2/ Une clause interdisant toute action en justice en contrepartie d’indemnités
La clause en question prévoyait que :
- Les indemnités du PSE ne seraient versées que si aucun contentieux collectif (du Comité d’Entreprise ou du Comité d’Hygiène, de Sécurité et des Conditions de Travail) n’était engagé sur la régularité de la procédure de licenciement ou sur les mesures de reclassement.
- Chaque salarié licencié devait fournir une garantie écrite attestant qu’il n’engagerait pas de recours individuel contre son licenciement.
Cette clause était clairement destinée à empêcher les salariés de contester leur licenciement et à verrouiller tout contentieux contre l’entreprise.
Or, conditionner le versement d’un droit à la renonciation à une action en justice constitue une atteinte directe à la liberté fondamentale d’agir en justice, garantie par :
- Le Code du travail (article L. 1221-1).
- La Convention européenne des droits de l’homme (article 6, paragraphe 1).
3/ L’argument de l’employeur : la clause n’a pas été appliquée, donc pas de préjudice
L’employeur a tenté de minimiser la portée de la clause, en expliquant qu’elle n’avait pas été appliquée.
Il a souligné que les salariés avaient pu engager des actions en justice sans être sanctionnés, et a donc contesté la condamnation aux dommages-intérêts.
Selon lui, puisque les salariés ont pu agir librement, il n’y avait pas de préjudice, et donc pas de raison de l’indemniser.
4/ La Cour de cassation rejette cet argument et confirme la nullité de la clause
La Cour de cassation ne suit pas l’argumentation de l’employeur et rappelle que le simple fait qu’une clause illicite existe suffit à justifier un préjudice pour les salariés.
Elle valide le raisonnement de la cour d’appel, qui a estimé que :
- Même non appliquée, cette clause a créé une pression psychologique sur les salariés.
- Ce type de clause peut dissuader des salariés d’exercer leur droit fondamental à un recours en justice.
- Ce préjudice, bien que immatériel, est réel et doit être indemnisé.
L’entreprise est donc condamnée à verser 2 500 euros par salarié à ce titre.
5/ Conséquences pour les employeurs et les salariés
- Les employeurs ne peuvent pas insérer de clauses interdisant ou dissuadant les salariés d’engager une action en justice.
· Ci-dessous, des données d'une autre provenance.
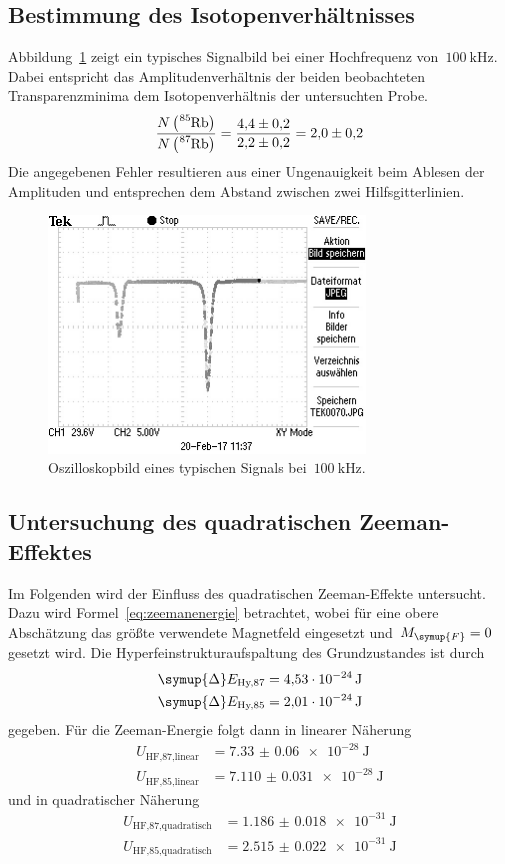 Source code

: \subsection{Bestimmung des Isotopenverhältnisses}
Abbildung~\ref{fig:signalbild} zeigt ein typisches Signalbild bei einer
Hochfrequenz von~$\SI{100}{\kilo\hertz}$. Dabei entspricht das
Amplitudenverhältnis der beiden beobachteten Transparenzminima dem
Isotopenverhältnis der untersuchten Probe.
%
\begin{equation}
  \frac{N\left(\ce{^85Rb}\right)}{N\left(\ce{^87Rb}\right)}
  =\frac{\num{4.4(2)}}{\num{2.2(2)}}
  =\num{2.0(2)}
\end{equation}
%
Die angegebenen Fehler resultieren aus einer Ungenauigkeit beim Ablesen der
Amplituden und entsprechen dem Abstand zwischen zwei Hilfsgitterlinien.
%
\begin{figure}[htb]
  \centering
  \includegraphics[width=0.75\textwidth]{analysis/signalbild.png}
  \caption{Oszilloskopbild eines typischen Signals
  bei~$\SI{100}{\kilo\hertz}$.}
  \label{fig:signalbild}
\end{figure}
%
\subsection{Untersuchung des quadratischen Zeeman-Effektes}
Im Folgenden wird der Einfluss des quadratischen Zeeman-Effekte untersucht. Dazu
wird Formel~\eqref{eq:zeemanenergie} betrachtet, wobei für eine obere
Abschätzung das größte verwendete Magnetfeld eingesetzt und~$M_{\symup{F}}=0$
gesetzt wird. Die Hyperfeinstrukturaufspaltung des Grundzustandes ist durch
%
\begin{align}
  \symup{\Delta}E_{\text{Hy,87}}&=\SI{4.53e-24}{\joule} \\
  \symup{\Delta}E_{\text{Hy,85}}&=\SI{2.01e-24}{\joule}
\end{align}
%
gegeben. Für die Zeeman-Energie folgt dann in linearer Näherung
%
\begin{align}
  U_{\text{HF,87,linear}}&=\SI{7.33(6)e-28}{\joule} \\
  U_{\text{HF,85,linear}}&=\SI{7.110(31)e-28}{\joule}
\end{align}
%
und in quadratischer Näherung
%
\begin{align}
  U_{\text{HF,87,quadratisch}}&=\SI{1.186(18)e-31}{\joule} \\
  U_{\text{HF,85,quadratisch}}&=\SI{2.515(22)e-31}{\joule}
\end{align}
%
- Même si une telle clause n’est pas appliquée, elle reste illicite et expose l’employeur à des sanctions financières.
- Les salariés doivent être indemnisés si une pression leur a été imposée via une telle clause.
- Cette décision ne se limite pas aux PSE, elle s’applique à toute rupture du contrat de travail où un employeur tenterait d’empêcher un salarié d’exercer son droit d’agir en justice.
Référence : Cour de cassation, chambre sociale, 22 janvier 2025, n° 23-11033 D.